I have posted a few blogs in the past year or so on the potential of the combination of varenicline plus nicotine patch. This is not an intuitive combo, since varenicline blocks with high affinity the nicotinic cholinergic receptor a4b2, presumably the principal mediator of nicotine dependence, both blocking nicotine effects but also with some agonist activity — though there may be other important receptors involved as well. JAMA published the largest study on the combo (see DOI:10.1001/jama.2014.7195). South African study of 435 smokers randomized to 12-week intervention of varenicline plus placebo patch vs. varenicline plus nicotine patch.
Details:
–Nicotine or placebo patch (15-mg nicotine patch, left on for 16h/day) begun 2 weeks before target quit date (TQD). Varenicline begun 1 week before. All continued until week 12 after TQD. Varenicline begun with usual up-titration (as per the chantix starter packet), and similarly tapered down in the last week.
–Mean age of patients was 46.3, mean smoking 16 cigarettes/d, 26.5 years of smoking with therefore 21 pack-years smoking, 1.5 previous quit attempts. 62% completed the study
–Primary endpoint: the % of people able to maintain complete abstinence from smoking for the last 4 weeks of treatment. Secondary endpoint was point prevalence of abstinence at 6 months. Continuous rate of abstinence from weeks 9-24, and adverse events. Tobacco abstinence determined by carbon monoxide measurements at TQD and up to 24 weeks later
–Combo treatment associated with higher continuous abstinence rate at 12 weeks (55.4% vs 40.9%; OR 1.85 [1.19-2.89], p=0.007); and at 24 weeks (49.0% vs 32.6%; OR 1.98 [1.25-3.14], p=0.004); and point prevalence abstinence at 6 months (65.1% vs 46.7%; OR 2.13 [1.32-3.43], p=0.002). Interestingly, the combo therapy did not decrease nicotine craving more than varenicline alone.
–More nausea in combo group, as well as sleep disturbance, skin reactions (mostly from the patch), constipation, and depression; but only skin reactions reached statistical significance (14.4% vs 7.8%, p=0.03). The varenicline alone group had more abnormal dreams and headaches (non-significant). Overall mean weight gain was 3.0 kg in the combo group and 2.2 kg with varenicline alone.

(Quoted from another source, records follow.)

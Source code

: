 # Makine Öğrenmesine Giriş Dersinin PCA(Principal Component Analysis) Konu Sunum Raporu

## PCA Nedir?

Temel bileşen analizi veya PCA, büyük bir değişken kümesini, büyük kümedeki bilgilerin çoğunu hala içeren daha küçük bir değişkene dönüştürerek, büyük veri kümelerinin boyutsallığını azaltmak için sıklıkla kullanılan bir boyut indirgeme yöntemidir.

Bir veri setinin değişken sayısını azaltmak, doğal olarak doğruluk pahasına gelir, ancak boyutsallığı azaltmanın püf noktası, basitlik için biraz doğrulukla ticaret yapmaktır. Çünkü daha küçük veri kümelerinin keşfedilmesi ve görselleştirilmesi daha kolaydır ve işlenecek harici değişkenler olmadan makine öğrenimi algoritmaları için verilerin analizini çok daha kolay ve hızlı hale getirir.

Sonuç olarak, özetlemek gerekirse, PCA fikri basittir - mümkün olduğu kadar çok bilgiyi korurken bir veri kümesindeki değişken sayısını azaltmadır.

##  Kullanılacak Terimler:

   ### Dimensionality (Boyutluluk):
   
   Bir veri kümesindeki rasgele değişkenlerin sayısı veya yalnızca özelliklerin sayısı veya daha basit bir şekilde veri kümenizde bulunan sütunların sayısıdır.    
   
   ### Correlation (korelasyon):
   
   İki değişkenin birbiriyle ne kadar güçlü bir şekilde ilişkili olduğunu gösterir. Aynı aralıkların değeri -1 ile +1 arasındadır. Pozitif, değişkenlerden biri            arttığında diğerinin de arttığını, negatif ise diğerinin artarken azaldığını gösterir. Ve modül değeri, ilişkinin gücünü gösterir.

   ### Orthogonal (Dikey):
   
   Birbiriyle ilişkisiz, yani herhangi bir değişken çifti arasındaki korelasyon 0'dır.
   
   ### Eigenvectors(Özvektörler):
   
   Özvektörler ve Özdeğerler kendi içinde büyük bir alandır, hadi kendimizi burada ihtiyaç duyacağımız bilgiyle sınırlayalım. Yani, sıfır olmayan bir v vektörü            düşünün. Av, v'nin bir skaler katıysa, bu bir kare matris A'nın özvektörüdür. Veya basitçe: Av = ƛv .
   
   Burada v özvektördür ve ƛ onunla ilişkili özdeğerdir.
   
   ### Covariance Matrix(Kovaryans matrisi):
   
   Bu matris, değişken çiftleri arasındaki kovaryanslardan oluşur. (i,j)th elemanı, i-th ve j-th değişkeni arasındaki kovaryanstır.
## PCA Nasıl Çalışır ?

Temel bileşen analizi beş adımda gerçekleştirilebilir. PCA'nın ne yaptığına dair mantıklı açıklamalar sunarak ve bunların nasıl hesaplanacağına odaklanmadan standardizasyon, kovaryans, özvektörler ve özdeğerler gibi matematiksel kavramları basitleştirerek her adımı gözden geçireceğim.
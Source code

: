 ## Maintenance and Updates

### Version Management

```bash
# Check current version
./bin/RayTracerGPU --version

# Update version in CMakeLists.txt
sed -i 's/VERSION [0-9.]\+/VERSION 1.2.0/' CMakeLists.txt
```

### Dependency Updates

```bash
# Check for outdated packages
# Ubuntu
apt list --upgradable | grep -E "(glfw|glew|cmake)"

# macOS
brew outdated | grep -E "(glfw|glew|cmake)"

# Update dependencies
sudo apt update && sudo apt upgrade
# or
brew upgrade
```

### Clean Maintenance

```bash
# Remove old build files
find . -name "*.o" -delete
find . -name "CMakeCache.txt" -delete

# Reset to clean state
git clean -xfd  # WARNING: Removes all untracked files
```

So, very impressive abstinence rates with combo therapy. combo therapy overall is better than monotherapy (even combo of long-acting nicotine patches with short-acting nicotine gum/lozenges, as well as combo of patches with bupropion). It would be interesting to have head-to-head comparison of varenicline/patch vs. bupropion/patch vs. combo patch/gum to find the most advantageous combination. But this study, I think, is an important one, adding a potent combo therapy to help people decrease the most significant preventable cause of morbidity/mortality from cardiovasc and respiratory diseases.